Start of Given information

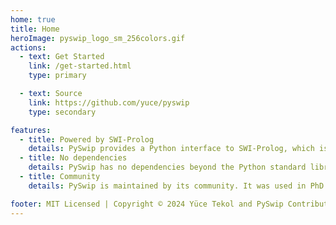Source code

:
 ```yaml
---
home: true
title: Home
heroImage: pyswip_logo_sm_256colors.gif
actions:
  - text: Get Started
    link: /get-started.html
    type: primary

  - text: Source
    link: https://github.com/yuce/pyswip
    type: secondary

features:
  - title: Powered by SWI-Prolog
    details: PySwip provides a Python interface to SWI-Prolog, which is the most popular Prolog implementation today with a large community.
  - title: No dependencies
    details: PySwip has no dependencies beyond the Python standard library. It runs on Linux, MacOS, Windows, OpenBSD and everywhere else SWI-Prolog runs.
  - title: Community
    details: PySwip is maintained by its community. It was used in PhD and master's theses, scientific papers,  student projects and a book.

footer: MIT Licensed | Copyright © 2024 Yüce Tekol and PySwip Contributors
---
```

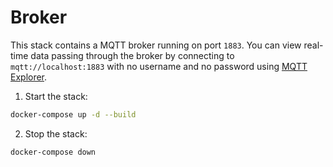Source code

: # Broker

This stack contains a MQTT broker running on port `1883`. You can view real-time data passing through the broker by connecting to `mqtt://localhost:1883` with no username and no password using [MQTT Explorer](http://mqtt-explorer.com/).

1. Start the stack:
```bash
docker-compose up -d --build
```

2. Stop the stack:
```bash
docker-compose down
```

End of Given information
Start of Given information

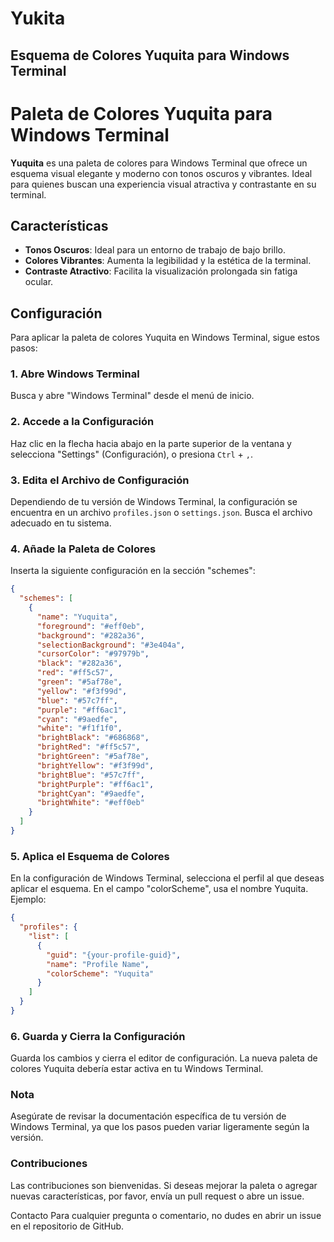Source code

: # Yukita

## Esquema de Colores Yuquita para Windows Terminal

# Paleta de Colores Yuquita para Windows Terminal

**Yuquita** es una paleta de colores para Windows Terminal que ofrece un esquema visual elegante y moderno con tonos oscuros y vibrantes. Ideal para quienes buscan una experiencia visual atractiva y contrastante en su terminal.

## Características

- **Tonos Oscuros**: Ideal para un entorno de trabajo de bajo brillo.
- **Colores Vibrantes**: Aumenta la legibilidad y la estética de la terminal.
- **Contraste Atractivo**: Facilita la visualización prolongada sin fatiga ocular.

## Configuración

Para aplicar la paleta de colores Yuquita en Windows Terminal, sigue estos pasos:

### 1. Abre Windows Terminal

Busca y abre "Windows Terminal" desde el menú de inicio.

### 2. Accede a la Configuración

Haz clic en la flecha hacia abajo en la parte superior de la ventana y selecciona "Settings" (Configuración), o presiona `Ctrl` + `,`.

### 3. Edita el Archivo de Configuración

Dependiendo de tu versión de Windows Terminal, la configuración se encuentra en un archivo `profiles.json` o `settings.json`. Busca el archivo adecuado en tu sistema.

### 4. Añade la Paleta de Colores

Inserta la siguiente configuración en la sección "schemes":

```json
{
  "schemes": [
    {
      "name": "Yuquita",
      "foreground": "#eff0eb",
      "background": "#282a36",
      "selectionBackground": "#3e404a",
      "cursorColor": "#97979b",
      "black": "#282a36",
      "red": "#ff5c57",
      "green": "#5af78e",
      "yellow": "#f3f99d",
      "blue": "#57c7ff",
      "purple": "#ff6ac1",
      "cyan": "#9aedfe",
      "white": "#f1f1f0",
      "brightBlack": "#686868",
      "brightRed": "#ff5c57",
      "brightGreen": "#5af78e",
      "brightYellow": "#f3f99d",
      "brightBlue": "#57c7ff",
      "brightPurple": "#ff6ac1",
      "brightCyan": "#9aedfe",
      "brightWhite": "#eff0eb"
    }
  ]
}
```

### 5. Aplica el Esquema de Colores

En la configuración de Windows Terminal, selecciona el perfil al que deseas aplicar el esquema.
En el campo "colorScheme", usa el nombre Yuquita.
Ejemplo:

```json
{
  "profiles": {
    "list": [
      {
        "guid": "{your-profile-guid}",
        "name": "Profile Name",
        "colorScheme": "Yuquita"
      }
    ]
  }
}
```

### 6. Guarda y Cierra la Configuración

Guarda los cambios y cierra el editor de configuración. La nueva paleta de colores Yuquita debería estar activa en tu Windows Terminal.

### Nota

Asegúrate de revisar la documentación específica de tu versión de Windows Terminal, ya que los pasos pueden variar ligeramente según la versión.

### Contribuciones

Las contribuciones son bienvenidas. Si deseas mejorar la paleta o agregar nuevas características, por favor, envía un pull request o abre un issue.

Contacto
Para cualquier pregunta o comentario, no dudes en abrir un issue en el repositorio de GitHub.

End of Given information

[Exercise]: Go through the data above and copy each line in which "Python" appears.

[Answer box]:
    details: PySwip provides a Python interface to SWI-Prolog, which is the most popular Prolog implementation today with a large community.
    details: PySwip has no dependencies beyond the Python standard library. It runs on Linux, MacOS, Windows, OpenBSD and everywhere else SWI-Prolog runs.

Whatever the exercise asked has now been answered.